Abstract
Deriving saltwater concentrations from the light intensity values of dyed saline solutions is a long-established image processing practice in laboratory scale investigations of saline intrusion. The current paper presents a novel methodology that employs the predictive ability of machine learning algorithms in order to determine saltwater concentration fields. The proposed approach consists of three distinct parts, image pre-processing, porous medium classification (glass bead structure recognition) and saltwater field generation (regression). It minimizes the need for aquifer-specific calibrations, significantly shortening the experimental procedure by up to 50% of the time required. A series of typical saline intrusion experiments were conducted in homogeneous and heterogeneous aquifers, consisting of glass beads of varying sizes, to recreate the necessary laboratory data.

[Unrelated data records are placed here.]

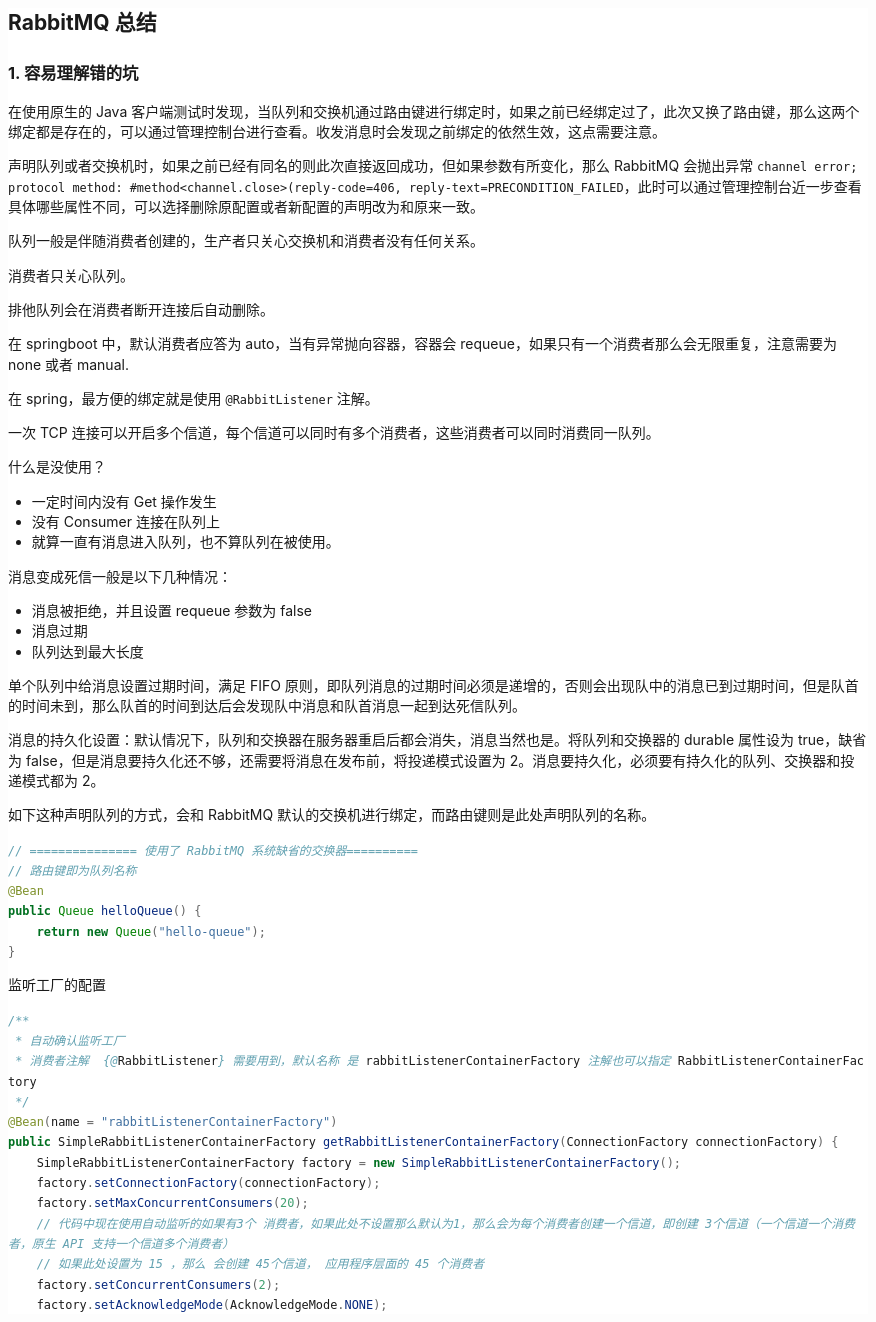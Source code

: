 
## RabbitMQ 总结

### 1. 容易理解错的坑

在使用原生的 Java 客户端测试时发现，当队列和交换机通过路由键进行绑定时，如果之前已经绑定过了，此次又换了路由键，那么这两个绑定都是存在的，可以通过管理控制台进行查看。收发消息时会发现之前绑定的依然生效，这点需要注意。

声明队列或者交换机时，如果之前已经有同名的则此次直接返回成功，但如果参数有所变化，那么 RabbitMQ 会抛出异常 `channel error; protocol method: #method<channel.close>(reply-code=406, reply-text=PRECONDITION_FAILED`，此时可以通过管理控制台近一步查看具体哪些属性不同，可以选择删除原配置或者新配置的声明改为和原来一致。

队列一般是伴随消费者创建的，生产者只关心交换机和消费者没有任何关系。

消费者只关心队列。

排他队列会在消费者断开连接后自动删除。

在 springboot 中，默认消费者应答为 auto，当有异常抛向容器，容器会 requeue，如果只有一个消费者那么会无限重复，注意需要为 none 或者 manual.

在 spring，最方便的绑定就是使用 `@RabbitListener` 注解。

一次 TCP 连接可以开启多个信道，每个信道可以同时有多个消费者，这些消费者可以同时消费同一队列。

什么是没使用？

* 一定时间内没有 Get 操作发生
* 没有 Consumer 连接在队列上
* 就算一直有消息进入队列，也不算队列在被使用。

消息变成死信一般是以下几种情况：

* 消息被拒绝，并且设置 requeue 参数为 false
* 消息过期
* 队列达到最大长度

单个队列中给消息设置过期时间，满足 FIFO 原则，即队列消息的过期时间必须是递增的，否则会出现队中的消息已到过期时间，但是队首的时间未到，那么队首的时间到达后会发现队中消息和队首消息一起到达死信队列。

消息的持久化设置：默认情况下，队列和交换器在服务器重启后都会消失，消息当然也是。将队列和交换器的 durable 属性设为 true，缺省为 false，但是消息要持久化还不够，还需要将消息在发布前，将投递模式设置为 2。消息要持久化，必须要有持久化的队列、交换器和投递模式都为 2。

如下这种声明队列的方式，会和 RabbitMQ 默认的交换机进行绑定，而路由键则是此处声明队列的名称。

```java
// =============== 使用了 RabbitMQ 系统缺省的交换器==========
// 路由键即为队列名称
@Bean
public Queue helloQueue() {
    return new Queue("hello-queue");
}
```

监听工厂的配置

```java
/**
 * 自动确认监听工厂
 * 消费者注解  {@RabbitListener} 需要用到，默认名称 是 rabbitListenerContainerFactory 注解也可以指定 RabbitListenerContainerFactory
 */
@Bean(name = "rabbitListenerContainerFactory")
public SimpleRabbitListenerContainerFactory getRabbitListenerContainerFactory(ConnectionFactory connectionFactory) {
	SimpleRabbitListenerContainerFactory factory = new SimpleRabbitListenerContainerFactory();
	factory.setConnectionFactory(connectionFactory);
	factory.setMaxConcurrentConsumers(20);
	// 代码中现在使用自动监听的如果有3个 消费者，如果此处不设置那么默认为1，那么会为每个消费者创建一个信道，即创建 3个信道（一个信道一个消费者，原生 API 支持一个信道多个消费者）
	// 如果此处设置为 15 ，那么 会创建 45个信道， 应用程序层面的 45 个消费者
	factory.setConcurrentConsumers(2);  
	factory.setAcknowledgeMode(AcknowledgeMode.NONE); 
```
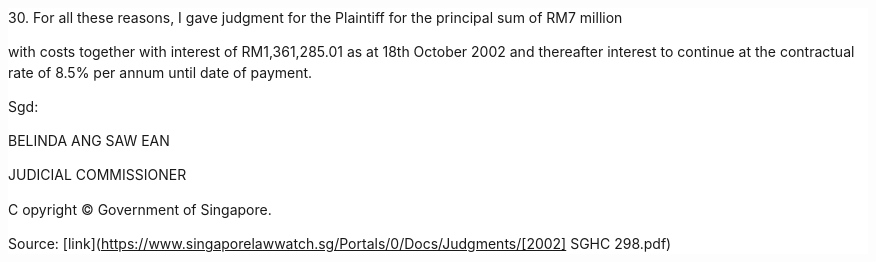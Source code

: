 30\. For all these reasons, I gave judgment for the Plaintiff for the principal sum of RM7 million 

with costs together with interest of RM1,361,285.01 as at 18th October 2002 and thereafter interest to continue at the contractual rate of 8.5% per annum until date of payment. 

Sgd: 

BELINDA ANG SAW EAN 

JUDICIAL COMMISSIONER 


C opyright © Government of Singapore. 


Source: [link](https://www.singaporelawwatch.sg/Portals/0/Docs/Judgments/[2002] SGHC 298.pdf)

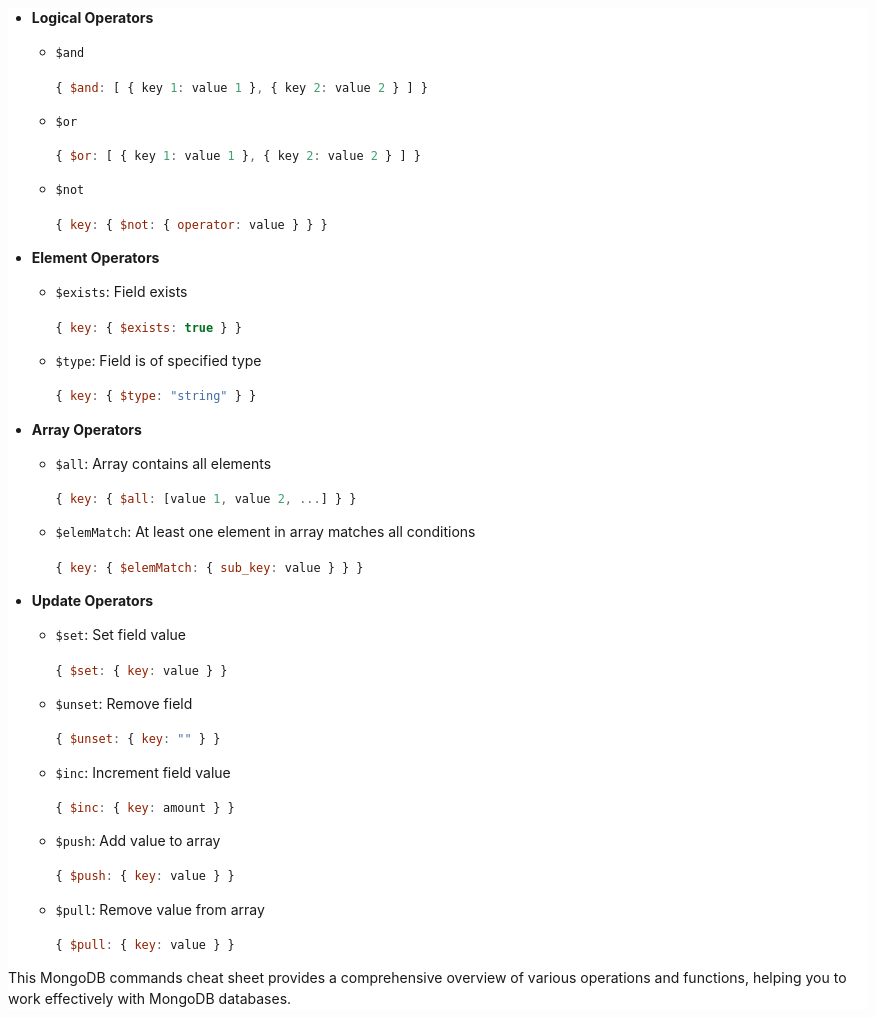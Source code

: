 - **Logical Operators**
  - `$and`
    ```javascript
    { $and: [ { key 1: value 1 }, { key 2: value 2 } ] }
    ```
  - `$or`
    ```javascript
    { $or: [ { key 1: value 1 }, { key 2: value 2 } ] }
    ```
  - `$not`
    ```javascript
    { key: { $not: { operator: value } } }
    ```

- **Element Operators**
  - `$exists`: Field exists
    ```javascript
    { key: { $exists: true } }
    ```
  - `$type`: Field is of specified type
    ```javascript
    { key: { $type: "string" } }
    ```

- **Array Operators**
  - `$all`: Array contains all elements
    ```javascript
    { key: { $all: [value 1, value 2, ...] } }
    ```
  - `$elemMatch`: At least one element in array matches all conditions
    ```javascript
    { key: { $elemMatch: { sub_key: value } } }
    ```

- **Update Operators**
  - `$set`: Set field value
    ```javascript
    { $set: { key: value } }
    ```
  - `$unset`: Remove field
    ```javascript
    { $unset: { key: "" } }
    ```
  - `$inc`: Increment field value
    ```javascript
    { $inc: { key: amount } }
    ```
  - `$push`: Add value to array
    ```javascript
    { $push: { key: value } }
    ```
  - `$pull`: Remove value from array
    ```javascript
    { $pull: { key: value } }
    ```

This MongoDB commands cheat sheet provides a comprehensive overview of various operations and functions, helping you to work effectively with MongoDB databases.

An innovative method of distinguishing and filtering out the common experimental error introduced by both backlighting and the optical irregularities of the glass bead medium was formulated. This enabled the acquisition of quality predictions by classical, easy-to-use machine learning techniques, such as feedforward Artificial Neural Networks, using a limited amount of training data, proving the applicability of the procedure. The new process was benchmarked against a traditional regression algorithm. A series of variables were utilized to quantify the variance between the results generated by the two procedures. No compromise was found to the quality of the derived concentration fields and it was established that the proposed image processing technique is robust when applied to homogeneous and heterogeneous domains alike, outperforming the classical approach in all test cases. Moreover, the method minimized the impact of experimental errors introduced by small movements of the camera and the presence air bubbles trapped in the porous medium.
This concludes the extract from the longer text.